A dívida de R$ 1,4 bilhão do Atlético Mineiro tira o sono de Bruno Muzzi, o CEO da SAF atleticana. É ele o responsável por administrar todas as áreas do clube, do estádio ao futebol, sobretudo as finanças. Ele viu o endividamento subir R$ 90 milhões de 2023 para 2024 graças ao investimento em contratações no ano passado. Para 2025, mesmo sem Paulinho, vendido ao Palmeiras por 18 milhões de euros, a folha salarial, que foi de R$ 25 milhões (incluindo valores de premiações), deve subir, segundo prevê o executivo.
Em meio a críticas e cobranças, Muzzi apresentou nesta semana, de forma detalhada, as finanças do Atlético, que não encontra alternativas para quitar a dívida. Ao menos, o clube registrou a maior receita de sua história - R$ 502 milhões - e teve R$ 8 milhões de superávit operacional - os números ainda têm de ser auditados. “O futebol é a nossa prioridade, a gente mantém time competitivo e investimentos elevados, mas precisamos fazer isso tudo com equilíbrio porque nosso endividamento ainda é muito alto”, reconhece o executivo, em entrevista ao Estadão.
Na conversa, Muzzi disse ter sido impossível segurar Paulinho diante da proposta “irrecusável” do Palmeiras, explicou qual perfil busca para ser o novo executivo de futebol do clube, falou sobre as críticas após o fim de ano melancólico da equipe, com dois vices e mantida na Série A apenas na última rodada, e respondeu sobre a escolha por Cuca, rejeitado por parte da torcida em decorrência de sua condenação por estupro na Suíça. “O nosso conselho entendeu que o Cuca já tinha dado todas as suas explicações, já tinha dado todos os seus pronunciamentos”, afirma.
O clube decidiu apresentar as finanças à imprensa após intensas críticas e cobranças. Acha que o torcedor entende o atual cenário?
O torcedor quer um time competitivo. Ele quer saber dos novos jogadores, dos novos investimentos. É totalmente compreensível, eles querem cada vez mais títulos. Eu sou torcedor, fui torcedor a vida inteira e ficava querendo escutar esse tipo de notícia. A partir do momento que você tem uma posição de gestão, a gente precisa equilibrar um pouco melhor.
Você falou muito em equilibrar pratos. Como montar um time competitivo e ao mesmo tempo manter o equilíbrio financeiro?

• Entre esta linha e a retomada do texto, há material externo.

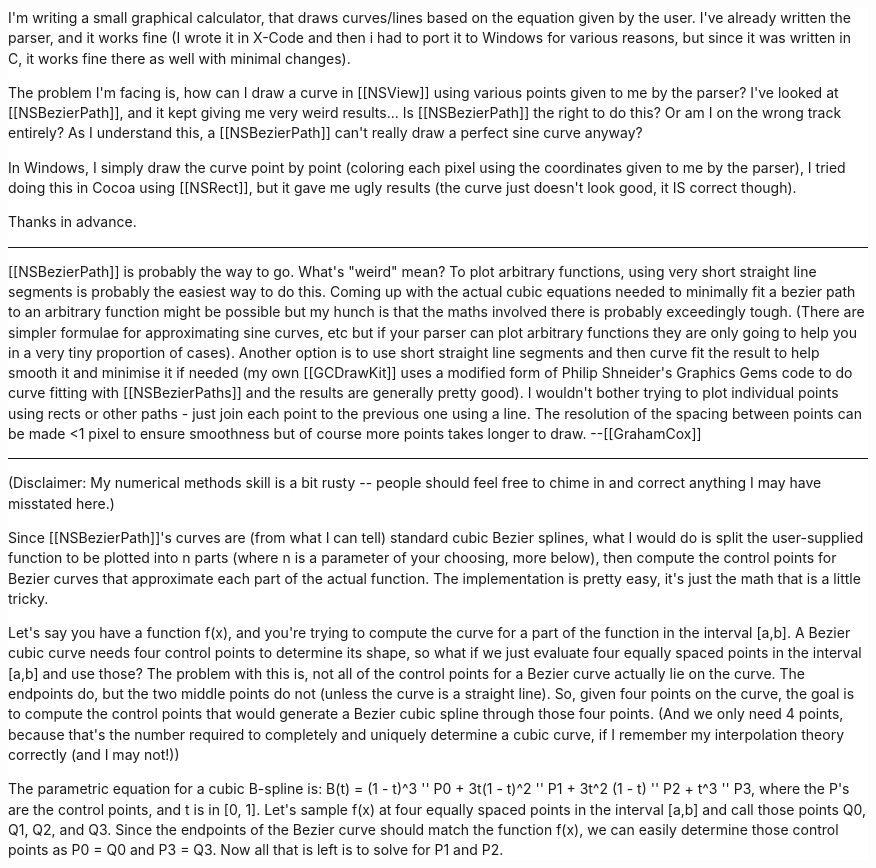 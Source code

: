 

I'm writing a small graphical calculator, that draws curves/lines based on the equation given by the user. I've already written the parser, and it works fine (I wrote it in X-Code and then i had to port it to Windows for various reasons, but since it was written in C, it works fine there as well with minimal changes).

The problem I'm facing is, how can I draw a curve in [[NSView]] using various points given to me by the parser? I've looked at [[NSBezierPath]], and it kept giving me very weird results... Is [[NSBezierPath]] the right to do this? Or am I on the wrong track entirely? As I understand this, a [[NSBezierPath]] can't really draw a perfect sine curve anyway?

In Windows, I simply draw the curve point by point (coloring each pixel using the coordinates given to me by the parser), I tried doing this in Cocoa using [[NSRect]], but it gave me ugly results (the curve just doesn't look good, it IS correct though).

Thanks in advance.

----

[[NSBezierPath]] is probably the way to go. What's "weird" mean? To plot arbitrary functions, using very short straight line segments is probably the easiest way to do this. Coming up with the actual cubic equations needed to minimally fit a bezier path to an arbitrary function might be possible but my hunch is that the maths involved there is probably exceedingly tough. (There are simpler formulae for approximating sine curves, etc but if your parser can plot arbitrary functions they are only going to help you in a very tiny proportion of cases). Another option is to use short straight line segments and then curve fit the result to help smooth it and minimise it if needed (my own [[GCDrawKit]] uses a modified form of Philip Shneider's Graphics Gems code to do curve fitting with [[NSBezierPaths]] and the results are generally pretty good). I wouldn't bother trying to plot individual points using rects or other paths - just join each point to the previous one using a line. The resolution of the spacing between points can be made <1 pixel to ensure smoothness but of course more points takes longer to draw. --[[GrahamCox]] 

----

(Disclaimer: My numerical methods skill is a bit rusty -- people should feel free to chime in and correct anything I may have misstated here.)

Since [[NSBezierPath]]'s curves are (from what I can tell) standard cubic Bezier splines, what I would do is split the user-supplied function to be plotted into n parts (where n is a parameter of your choosing, more below), then compute the control points for Bezier curves that approximate each part of the actual function. The implementation is pretty easy, it's just the math that is a little tricky.

Let's say you have a function f(x), and you're trying to compute the curve for a part of the function in the interval [a,b]. A Bezier cubic curve needs four control points to determine its shape, so what if we just evaluate four equally spaced points in the interval [a,b] and use those?  The problem with this is, not all of the control points for a Bezier curve actually lie on the curve.  The endpoints do, but the two middle points do not (unless the curve is a straight line).  So, given four points on the curve, the goal is to compute the control points that would generate a Bezier cubic spline through those four points.  (And we only need 4 points, because that's the number required to completely and uniquely determine a cubic curve, if I remember my interpolation theory correctly (and I may not!))

The parametric equation for a cubic B-spline is:  B(t) = (1 - t)^3 '' P0 + 3t(1 - t)^2 '' P1 + 3t^2 (1 - t) '' P2 + t^3 '' P3, where the P's are the control points, and t is in [0, 1].  Let's sample f(x) at four equally spaced points in the interval [a,b] and call those points Q0, Q1, Q2, and Q3. Since the endpoints of the Bezier curve should match the function f(x), we can easily determine those control points as P0 = Q0 and P3 = Q3.  Now all that is left is to solve for P1 and P2.
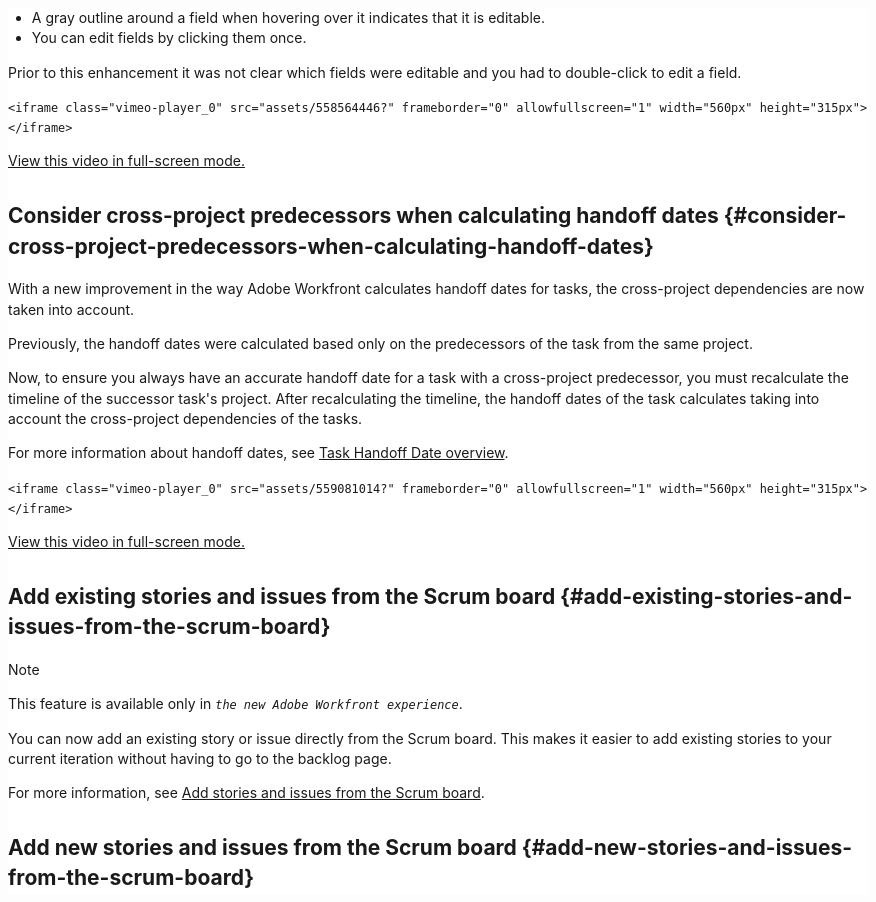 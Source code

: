 *  A gray outline around a field when hovering over it indicates that it is editable.
*  You can edit fields by clicking them once.


Prior to this enhancement it was not clear which fields were editable and you had to double-click to edit a field.


`<iframe class="vimeo-player_0" src="assets/558564446?" frameborder="0" allowfullscreen="1" width="560px" height="315px"></iframe>` 


[View this video in full-screen mode.](https://vimeo.com/558564446/3c2245362f) 


## Consider cross-project predecessors when calculating handoff dates {#consider-cross-project-predecessors-when-calculating-handoff-dates}

With a new improvement in the way Adobe Workfront calculates handoff dates for tasks, the cross-project dependencies are now taken into account. 


Previously, the handoff dates were calculated based only on the predecessors of the task from the same project. 


Now, to ensure you always have an accurate handoff date for a task with a cross-project predecessor, you must recalculate the timeline of the successor task's project. After recalculating the timeline, the handoff dates of the task calculates taking into account the cross-project dependencies of the tasks.


For more information about handoff dates, see [Task Handoff Date overview](handoff-task-date.md).


`<iframe class="vimeo-player_0" src="assets/559081014?" frameborder="0" allowfullscreen="1" width="560px" height="315px"></iframe>` 


[View this video in full-screen mode.](https://vimeo.com/559081014/62ba0a3fcb) 


## Add existing stories and issues from the Scrum board {#add-existing-stories-and-issues-from-the-scrum-board}



>[!NOTE]
>
>This feature is available only in *`the new Adobe Workfront experience`*.


You can now add an existing story or issue directly from the Scrum board. This makes it easier to add existing stories to your current iteration without having to go to the backlog page.


For more information, see [Add stories and issues from the Scrum board](add-story-from-scrum-board.md).


## Add new stories and issues from the Scrum board {#add-new-stories-and-issues-from-the-scrum-board}
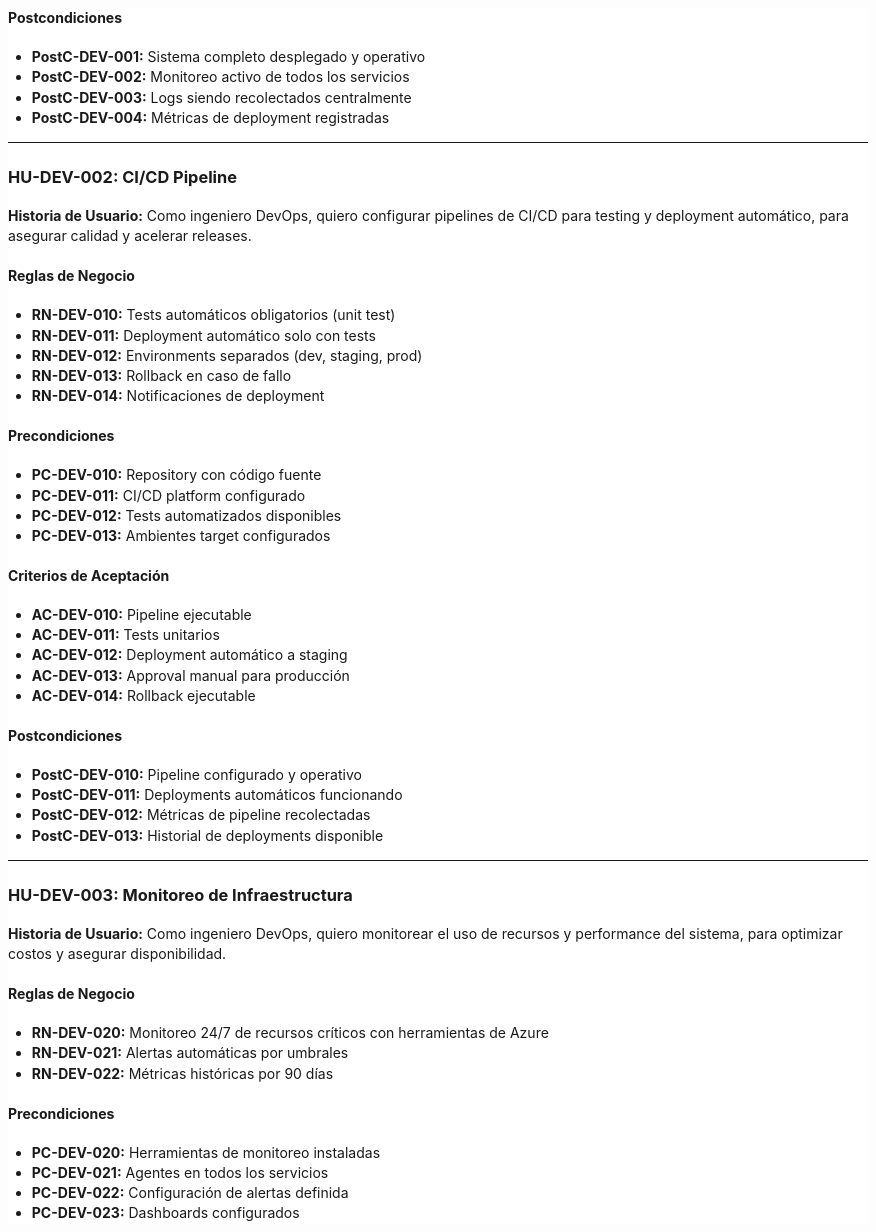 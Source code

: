 #### Postcondiciones
- **PostC-DEV-001:** Sistema completo desplegado y operativo
- **PostC-DEV-002:** Monitoreo activo de todos los servicios
- **PostC-DEV-003:** Logs siendo recolectados centralmente
- **PostC-DEV-004:** Métricas de deployment registradas

---

### HU-DEV-002: CI/CD Pipeline

**Historia de Usuario:** Como ingeniero DevOps, quiero configurar pipelines de CI/CD para testing y deployment automático, para asegurar calidad y acelerar releases.

#### Reglas de Negocio
- **RN-DEV-010:** Tests automáticos obligatorios (unit test)
- **RN-DEV-011:** Deployment automático solo con tests
- **RN-DEV-012:** Environments separados (dev, staging, prod)
- **RN-DEV-013:** Rollback en caso de fallo
- **RN-DEV-014:** Notificaciones de deployment

#### Precondiciones
- **PC-DEV-010:** Repository con código fuente
- **PC-DEV-011:** CI/CD platform configurado
- **PC-DEV-012:** Tests automatizados disponibles
- **PC-DEV-013:** Ambientes target configurados

#### Criterios de Aceptación
- **AC-DEV-010:** Pipeline ejecutable
- **AC-DEV-011:** Tests unitarios
- **AC-DEV-012:** Deployment automático a staging
- **AC-DEV-013:** Approval manual para producción
- **AC-DEV-014:** Rollback ejecutable

#### Postcondiciones
- **PostC-DEV-010:** Pipeline configurado y operativo
- **PostC-DEV-011:** Deployments automáticos funcionando
- **PostC-DEV-012:** Métricas de pipeline recolectadas
- **PostC-DEV-013:** Historial de deployments disponible

---

### HU-DEV-003: Monitoreo de Infraestructura

**Historia de Usuario:** Como ingeniero DevOps, quiero monitorear el uso de recursos y performance del sistema, para optimizar costos y asegurar disponibilidad.

#### Reglas de Negocio
- **RN-DEV-020:** Monitoreo 24/7 de recursos críticos con herramientas de Azure
- **RN-DEV-021:** Alertas automáticas por umbrales
- **RN-DEV-022:** Métricas históricas por 90 días

#### Precondiciones
- **PC-DEV-020:** Herramientas de monitoreo instaladas
- **PC-DEV-021:** Agentes en todos los servicios
- **PC-DEV-022:** Configuración de alertas definida
- **PC-DEV-023:** Dashboards configurados
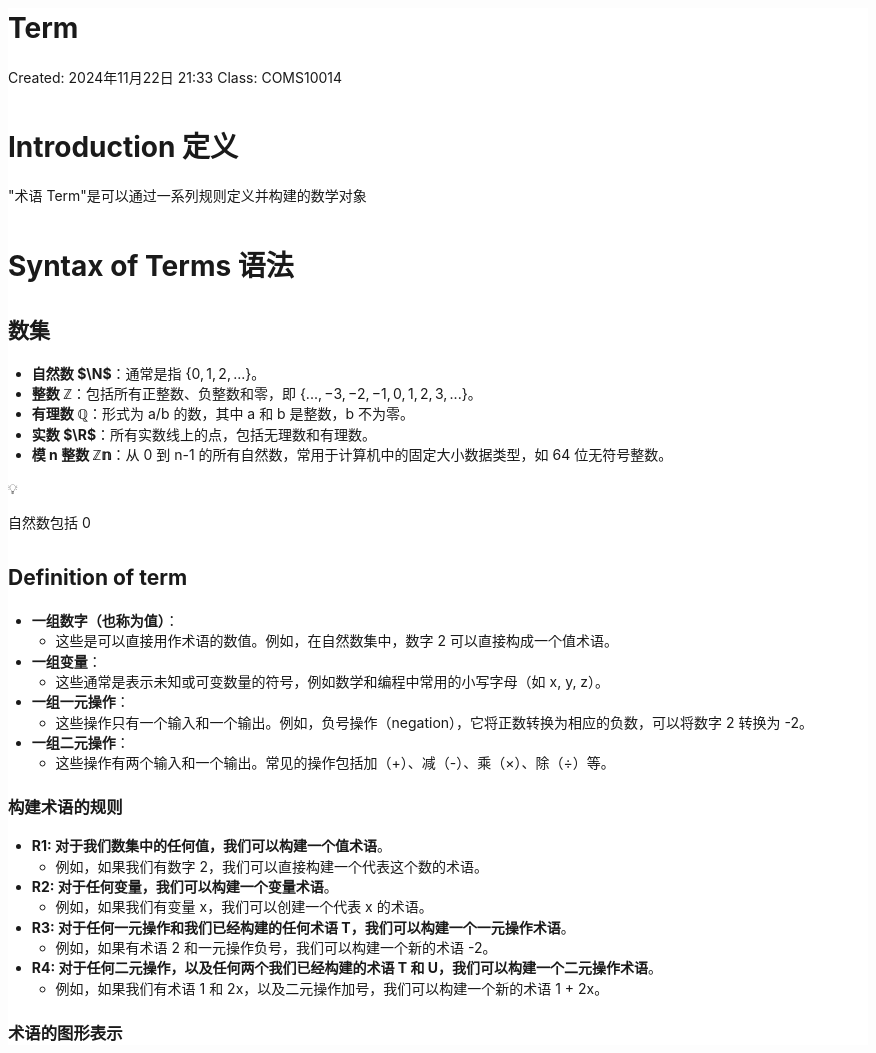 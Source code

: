 # Term  

Created: 2024年11月22日 21:33
Class: COMS10014

# Introduction 定义

"术语 Term"是可以通过一系列规则定义并构建的数学对象

# Syntax of Terms 语法

## 数集

- **自然数 $\N$**：通常是指 $\{0, 1, 2, ...\}$。
- **整数 $\mathbb Z$**：包括所有正整数、负整数和零，即 $\{..., -3, -2, -1, 0, 1, 2, 3, ...\}$。
- **有理数 $\mathbb Q$**：形式为 a/b 的数，其中 a 和 b 是整数，b 不为零。
- **实数 $\R$**：所有实数线上的点，包括无理数和有理数。
- **模 n 整数 $\mathbb {Zn}$**：从 0 到 n-1 的所有自然数，常用于计算机中的固定大小数据类型，如 64 位无符号整数。

<aside>
💡

自然数包括 0

</aside>

## Definition of term

- **一组数字（也称为值）**：
    - 这些是可以直接用作术语的数值。例如，在自然数集中，数字 2 可以直接构成一个值术语。
- **一组变量**：
    - 这些通常是表示未知或可变数量的符号，例如数学和编程中常用的小写字母（如 x, y, z）。
- **一组一元操作**：
    - 这些操作只有一个输入和一个输出。例如，负号操作（negation），它将正数转换为相应的负数，可以将数字 2 转换为 -2。
- **一组二元操作**：
    - 这些操作有两个输入和一个输出。常见的操作包括加（+）、减（-）、乘（×）、除（÷）等。

### 构建术语的规则

- **R1: 对于我们数集中的任何值，我们可以构建一个值术语**。
    - 例如，如果我们有数字 2，我们可以直接构建一个代表这个数的术语。
- **R2: 对于任何变量，我们可以构建一个变量术语**。
    - 例如，如果我们有变量 x，我们可以创建一个代表 x 的术语。
- **R3: 对于任何一元操作和我们已经构建的任何术语 T，我们可以构建一个一元操作术语**。
    - 例如，如果有术语 2 和一元操作负号，我们可以构建一个新的术语 -2。
- **R4: 对于任何二元操作，以及任何两个我们已经构建的术语 T 和 U，我们可以构建一个二元操作术语**。
    - 例如，如果我们有术语 1 和 2x，以及二元操作加号，我们可以构建一个新的术语 1 + 2x。

### 术语的图形表示
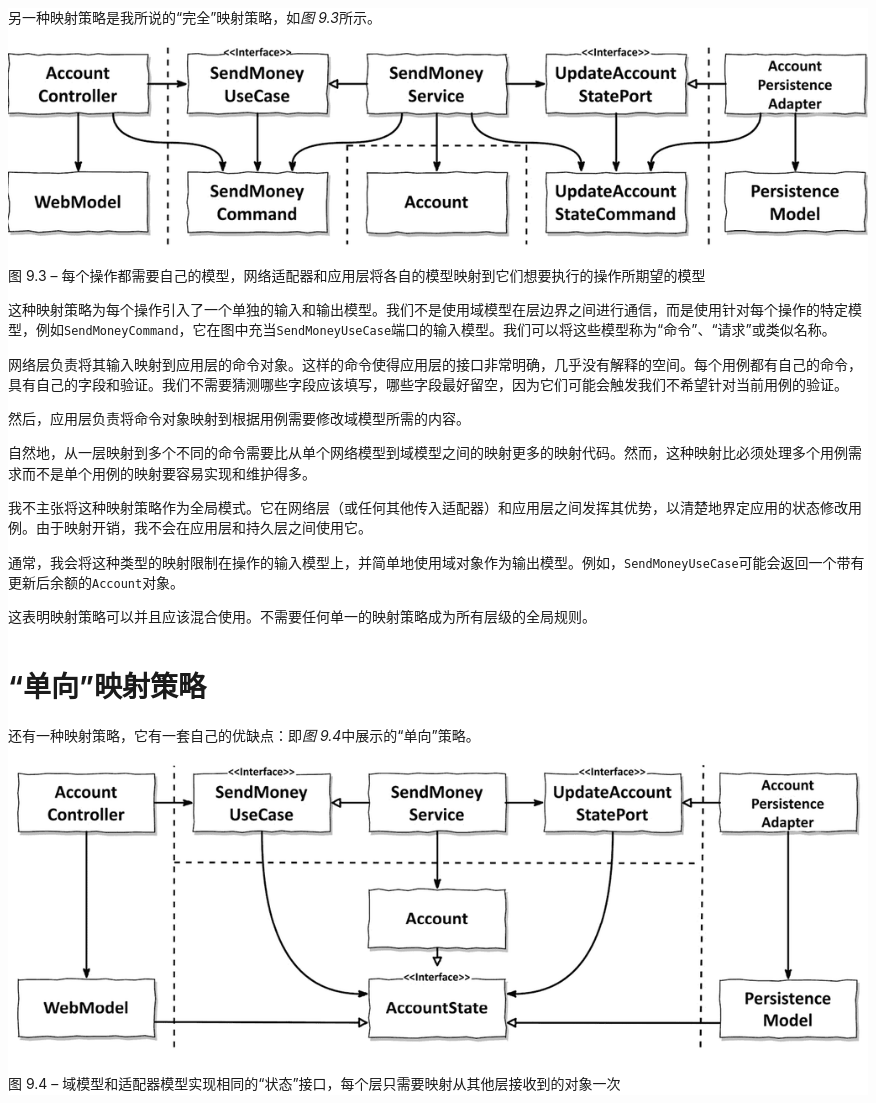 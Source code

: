 另一种映射策略是我所说的“完全”映射策略，如*图 9.3*所示。

![图 9.3 – 每个操作都需要自己的模型，网络适配器和应用层将各自的模型映射到它们想要执行的操作所期望的模型](img/Figure_09.3._B19916.jpg)

图 9.3 – 每个操作都需要自己的模型，网络适配器和应用层将各自的模型映射到它们想要执行的操作所期望的模型

这种映射策略为每个操作引入了一个单独的输入和输出模型。我们不是使用域模型在层边界之间进行通信，而是使用针对每个操作的特定模型，例如`SendMoneyCommand`，它在图中充当`SendMoneyUseCase`端口的输入模型。我们可以将这些模型称为“命令”、“请求”或类似名称。

网络层负责将其输入映射到应用层的命令对象。这样的命令使得应用层的接口非常明确，几乎没有解释的空间。每个用例都有自己的命令，具有自己的字段和验证。我们不需要猜测哪些字段应该填写，哪些字段最好留空，因为它们可能会触发我们不希望针对当前用例的验证。

然后，应用层负责将命令对象映射到根据用例需要修改域模型所需的内容。

自然地，从一层映射到多个不同的命令需要比从单个网络模型到域模型之间的映射更多的映射代码。然而，这种映射比必须处理多个用例需求而不是单个用例的映射要容易实现和维护得多。

我不主张将这种映射策略作为全局模式。它在网络层（或任何其他传入适配器）和应用层之间发挥其优势，以清楚地界定应用的状态修改用例。由于映射开销，我不会在应用层和持久层之间使用它。

通常，我会将这种类型的映射限制在操作的输入模型上，并简单地使用域对象作为输出模型。例如，`SendMoneyUseCase`可能会返回一个带有更新后余额的`Account`对象。

这表明映射策略可以并且应该混合使用。不需要任何单一的映射策略成为所有层级的全局规则。

# “单向”映射策略

还有一种映射策略，它有一套自己的优缺点：即*图 9.4*中展示的“单向”策略。

![图 9.4 – 域模型和适配器模型实现相同的“状态”接口，每个层只需要映射从其他层接收到的对象一次](img/Figure_09.4._B19916.jpg)

图 9.4 – 域模型和适配器模型实现相同的“状态”接口，每个层只需要映射从其他层接收到的对象一次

A gente tem um departamento hoje de futebol com dados, estudos de mercado, que vem se mostrando eficiente. Desde 2020, numa reformulação de time que a gente fez, ganhamos um título em 2021, ganhamos em 2022, cinco anos consecutivos de Campeonato Mineiro, duas finais. Então acho que a gente começa a demonstrar que tem capacidade de montar times competitivos. Conseguimos mostrar esse ano que a mantivemos um investimento em folha. E com todos os investimentos para o bem-estar do atleta, com voos fretados, hotéis, alimentação, tudo do mais alto nível, a gente conseguiu manter um resultado operacional positivo. E reduzimos significativamente o déficit de compra e venda de atletas. Então acho que a partir do momento que a gente for mais eficiente na formação de atletas, para que esses investimentos não precisem ser tão elevados, podemos aproveitar um número significativo de atletas vindo da nossa formação e aqueles que a gente não aproveitar, conseguir ainda colocar no mercado, essa equação também vai fazer muita diferença. E aí com essas duas linhas positivas, demonstramos como um clube de futebol pode ser sustentável.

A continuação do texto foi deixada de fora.